Battle Ground resident Natalie Worthy was recently crowned Miss Greater Vancouver 2022 after serving as Miss Battle Ground’s Outstanding Teen from 2020-2021.
Worthy, 18, is excited about the achievement and what’s to come.
“I feel so thankful and so overwhelmed by the opportunity,” Worthy said. “I have wanted to be Miss Greater Vancouver or Miss Clark County for a couple of years since joining the program, and I’m so thrilled and grateful for this opportunity.”
Worthy started the Miss America program when she was 16 when she competed for Miss Clark County’s Outstanding Teen. She placed as first runner-up at that time and from there, she competed for Miss Washington’s outstanding teen, where she placed as the fourth runner-up.
“I realized (from the program) that I gained so many skills about personal development, speaking to an audience and being confident, and helping my community. So that’s when I decided to run for Miss Clark County, and that’s when I won the title of Miss Greater Vancouver,” she said.
In terms of personal development, Worthy said she learned how to be herself and walk on stage confidently, as well as sing and dance in front of hundreds of people.
“At this latest pageant for Miss Clark County, I won the evening gown phase of the competition, which came as a big surprise to me,” she said. “But after seeing the judges’ notes, they all said that I was just so confident on stage, so I was so happy to have that feedback and to know that I have grown so much as a person and as a performer.”
To earn the title of Miss Greater Vancouver, Worthy said it takes perseverance and a whole lot more.
“It’s not just about beauty and pretty dresses and big smiles,” she said. “It’s about loving your community and it’s about having a big heart and being able to compete not only for yourself, but for people around you.”
Worthy said she wanted to support people in her community and encourage youth volunteerism. She said the title also requires intelligence, poise, and overall kindness.
Worthy started a social impact initiative called Leaders of the Future, which aims to build goals, volunteerism and life skills. She said she is dedicated to advocating for the greater Vancouver area, especially to get other youth involved, as she has volunteered since she was 7 years old. At that time, Worthy volunteered at the Ridgefield Wildlife Refuge where she planted trees. That inspired her to volunteer more in Clark County, where she learned how to make an impact for people in need.
“I’ve seen the people that I have helped firsthand, and I see the need for young volunteers in the area, and I see the value that young people can have in our communities,” Worthy said. “So that’s why I decided to advocate for volunteerism and to get people more involved in the civic responsibility they have to their community.”

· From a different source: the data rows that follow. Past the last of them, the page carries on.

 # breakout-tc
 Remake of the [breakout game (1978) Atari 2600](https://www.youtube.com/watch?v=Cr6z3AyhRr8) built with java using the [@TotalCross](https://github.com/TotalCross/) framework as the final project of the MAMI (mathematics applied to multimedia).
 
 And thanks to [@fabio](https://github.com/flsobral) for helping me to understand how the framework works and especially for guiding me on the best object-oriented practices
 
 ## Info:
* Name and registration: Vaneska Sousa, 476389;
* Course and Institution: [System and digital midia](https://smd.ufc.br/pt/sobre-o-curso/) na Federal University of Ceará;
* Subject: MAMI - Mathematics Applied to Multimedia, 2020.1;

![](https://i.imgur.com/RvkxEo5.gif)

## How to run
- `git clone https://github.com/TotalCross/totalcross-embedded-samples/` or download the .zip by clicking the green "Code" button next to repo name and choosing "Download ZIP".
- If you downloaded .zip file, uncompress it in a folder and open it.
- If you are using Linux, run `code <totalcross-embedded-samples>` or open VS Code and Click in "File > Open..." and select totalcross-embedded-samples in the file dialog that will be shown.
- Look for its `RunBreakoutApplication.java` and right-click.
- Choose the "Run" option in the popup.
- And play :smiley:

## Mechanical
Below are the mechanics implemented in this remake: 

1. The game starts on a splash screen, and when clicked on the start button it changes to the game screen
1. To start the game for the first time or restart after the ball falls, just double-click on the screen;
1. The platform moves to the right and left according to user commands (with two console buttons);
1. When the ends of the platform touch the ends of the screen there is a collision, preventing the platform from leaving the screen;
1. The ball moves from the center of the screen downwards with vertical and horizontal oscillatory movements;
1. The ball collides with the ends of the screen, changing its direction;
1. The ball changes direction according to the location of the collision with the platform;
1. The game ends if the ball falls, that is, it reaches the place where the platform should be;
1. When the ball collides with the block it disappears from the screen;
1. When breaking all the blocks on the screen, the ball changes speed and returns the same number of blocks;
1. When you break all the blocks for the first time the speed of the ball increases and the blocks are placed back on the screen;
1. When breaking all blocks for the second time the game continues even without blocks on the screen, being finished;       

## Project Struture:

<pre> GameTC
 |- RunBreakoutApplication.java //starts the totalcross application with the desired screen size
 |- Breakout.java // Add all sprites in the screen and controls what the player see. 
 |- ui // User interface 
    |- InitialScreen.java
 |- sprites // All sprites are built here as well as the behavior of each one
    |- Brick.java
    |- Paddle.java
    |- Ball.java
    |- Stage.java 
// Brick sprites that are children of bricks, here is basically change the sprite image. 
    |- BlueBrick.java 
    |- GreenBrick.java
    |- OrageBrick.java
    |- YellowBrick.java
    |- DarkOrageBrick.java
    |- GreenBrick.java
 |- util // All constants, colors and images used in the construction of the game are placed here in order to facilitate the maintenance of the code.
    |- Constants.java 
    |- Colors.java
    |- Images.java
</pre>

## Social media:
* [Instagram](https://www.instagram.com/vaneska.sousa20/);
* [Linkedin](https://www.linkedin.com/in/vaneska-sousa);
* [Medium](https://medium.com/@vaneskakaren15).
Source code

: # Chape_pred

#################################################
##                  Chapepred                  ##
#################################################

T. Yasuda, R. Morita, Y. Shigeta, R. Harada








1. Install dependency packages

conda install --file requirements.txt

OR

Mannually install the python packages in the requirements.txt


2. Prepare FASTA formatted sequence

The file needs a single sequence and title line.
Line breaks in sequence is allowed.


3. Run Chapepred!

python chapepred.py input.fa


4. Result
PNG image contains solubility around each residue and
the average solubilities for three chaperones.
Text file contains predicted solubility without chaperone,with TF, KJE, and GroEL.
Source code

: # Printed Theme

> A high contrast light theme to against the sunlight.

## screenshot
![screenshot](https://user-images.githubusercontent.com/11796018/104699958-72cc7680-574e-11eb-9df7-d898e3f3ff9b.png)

Worthy believes young people who are not old enough to vote may feel like they have a lack of civic responsibilities or a voice in their community. If a person volunteers, then they’re able to be a part of a team or can be a leader in whatever organization they’re working in, she said.
“When I help people in my community, I feel so much value knowing that I can help someone else’s life, and that’s a trait and a quality that all young people should be able to feel, knowing that they have such a value in their community when they help people around them,” Worthy said.
Worthy is currently a student at the University of Puget Sound in Tacoma and studies vocal performance. She plans on volunteering with an organization called Serve the People Tacoma, which provides food and basic necessities to people who are struggling with homelessness.